Andrei Ujică points out in an interview that Ceauşescu was a peasant who spent a full seven of his earliest years in prison, which strengthened his intense, simple belief in communist ideology (he changed the country's official title from "socialist" to "communist." His pep talks about communism's virtues are without depth but enthusiastic, and he always has then at the ready. In speech-making he holds a sheet of paper up in the air in front of him but speaks without looking at it. This also reflects the fact that he can say whatever he wants. He is repeatedly renominated and reelected by the party by acclamation. Once, toward the end, an official manages to protest before a large party audience at the boss's being nominated for the central committee and thereby guaranteeing his own releection, but there is a roar of disapproval, a standing ovation, chants of Ceauşeacu's name: "Reelect! Reelect!" Where are the dissenters? Where are the planners of the coup? We don't get to see them. They're behind a wall of propaganda and monuments of Stalinist wedding-cake architecture. This film mesmerizes us with that wall. But we don't believe it. We know this is a long, careful charade.

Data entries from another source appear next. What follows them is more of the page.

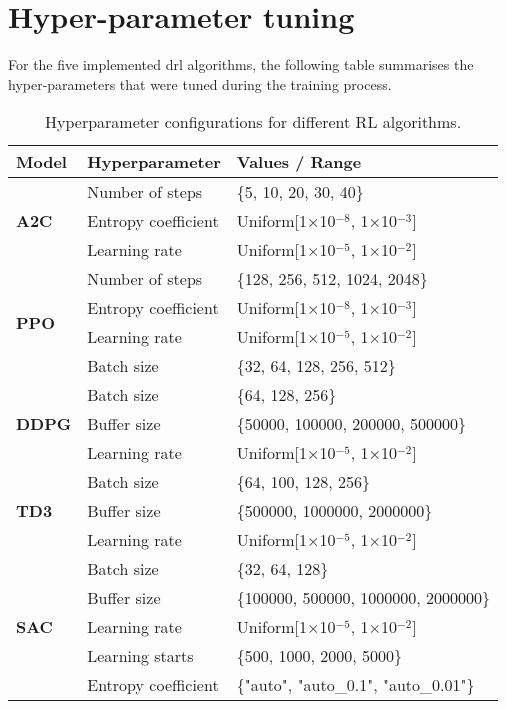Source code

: \chapter{Hyper-parameter tuning} \label{app:hyperparameter_tuning}

For the five implemented \acrlong{drl} algorithms, the following table summarises the hyper-parameters that were tuned during the training process.

\begin{table}[h!]
\centering
\begin{tabular}{|l|l|p{8cm}|}
\hline
\textbf{Model} & \textbf{Hyperparameter} & \textbf{Values / Range} \\ \hline
\multirow{3}{*}{\textbf{A2C}} 
 & Number of steps & \{5, 10, 20, 30, 40\} \\
 & Entropy coefficient & Uniform[1$\times$10$^{-8}$, 1$\times$10$^{-3}$] \\ 
 & Learning rate & Uniform[1$\times$10$^{-5}$, 1$\times$10$^{-2}$] \\ \hline

\multirow{4}{*}{\textbf{PPO}} 
 & Number of steps & \{128, 256, 512, 1024, 2048\} \\ 
 & Entropy coefficient & Uniform[1$\times$10$^{-8}$, 1$\times$10$^{-3}$] \\ 
 & Learning rate & Uniform[1$\times$10$^{-5}$, 1$\times$10$^{-2}$] \\ 
 & Batch size & \{32, 64, 128, 256, 512\} \\ \hline

\multirow{3}{*}{\textbf{DDPG}} 
 & Batch size & \{64, 128, 256\} \\ 
 & Buffer size & \{50000, 100000, 200000, 500000\} \\ 
 & Learning rate & Uniform[1$\times$10$^{-5}$, 1$\times$10$^{-2}$] \\ \hline

\multirow{3}{*}{\textbf{TD3}} 
 & Batch size & \{64, 100, 128, 256\} \\ 
 & Buffer size & \{500000, 1000000, 2000000\} \\ 
 & Learning rate & Uniform[1$\times$10$^{-5}$, 1$\times$10$^{-2}$] \\ \hline

\multirow{5}{*}{\textbf{SAC}} 
 & Batch size & \{32, 64, 128\} \\ 
 & Buffer size & \{100000, 500000, 1000000, 2000000\} \\ 
 & Learning rate & Uniform[1$\times$10$^{-5}$, 1$\times$10$^{-2}$] \\ 
 & Learning starts & \{500, 1000, 2000, 5000\} \\ 
 & Entropy coefficient & \{"auto", "auto\_0.1", "auto\_0.01"\} \\ \hline
\end{tabular}
\caption{Hyperparameter configurations for different RL algorithms.}
\label{tab:model_hyperparameters}
\end{table}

A charade bought into by East and West. Besides state visits to China, some gleeful, Nixon came calling, and so did De Gaulle (in a Caravalle), and Ceauşescu stayed at Buckingham Palace and when Jimmy Carter received him in one of his four visits to Washington he called him "a great leader of a great country." His regime was more open toward the West than other communist countries, and we get glimpses of that.

When on domestic official tours, Ceauşescu often surveys wreckage, floods, acres of mud; but indoors, he gazes on vast miniaturized models of perfect, pastry-white cities. On indoor tours, he visits big food shops packed with goods and picks up loaves of bread. "The crust is too thick," he says, or "the quality is better outside the capital." The packed shops are a front. The empty ones aren't photographed. By what we see, we know what is hidden. The indifference to what was really going on in the country was going to catch up with Ceauşescu and lead to his execution (not included here).

Ceauşescu, Ujică says in the interview, was "like a peasant who suddenly became a great landlord." In private life he was exemplary, except for avarice: in his last years he kept up to 30% of the country's GNP for himself when the country was barely growing. All he was doing was hunting deer and bears and building palaces. Informal footage shows he and his wife were both terrible at volleyball and she was a sloppy swimmer. Could he do anything well? Yes, he could endure. He looked good in suits and overcoats and scarves and hunting tweeds. His hair was combed. His speeches were sprightly. He stayed there.

The minor Eastern Bloc regimes were vast events that were essentially non-events. Ujică celebrates that fact in this aesthetically pure exploration of the vast, epic emptiness and empty-headedness that is the life of a tyrannical head of state.

Shown at Cannes, where it had its world premiere, and other festivals, this was seen and reviewed as a Special Event of the New York Film Festival 2010 at Lincoln Center. I dare you to sit through it.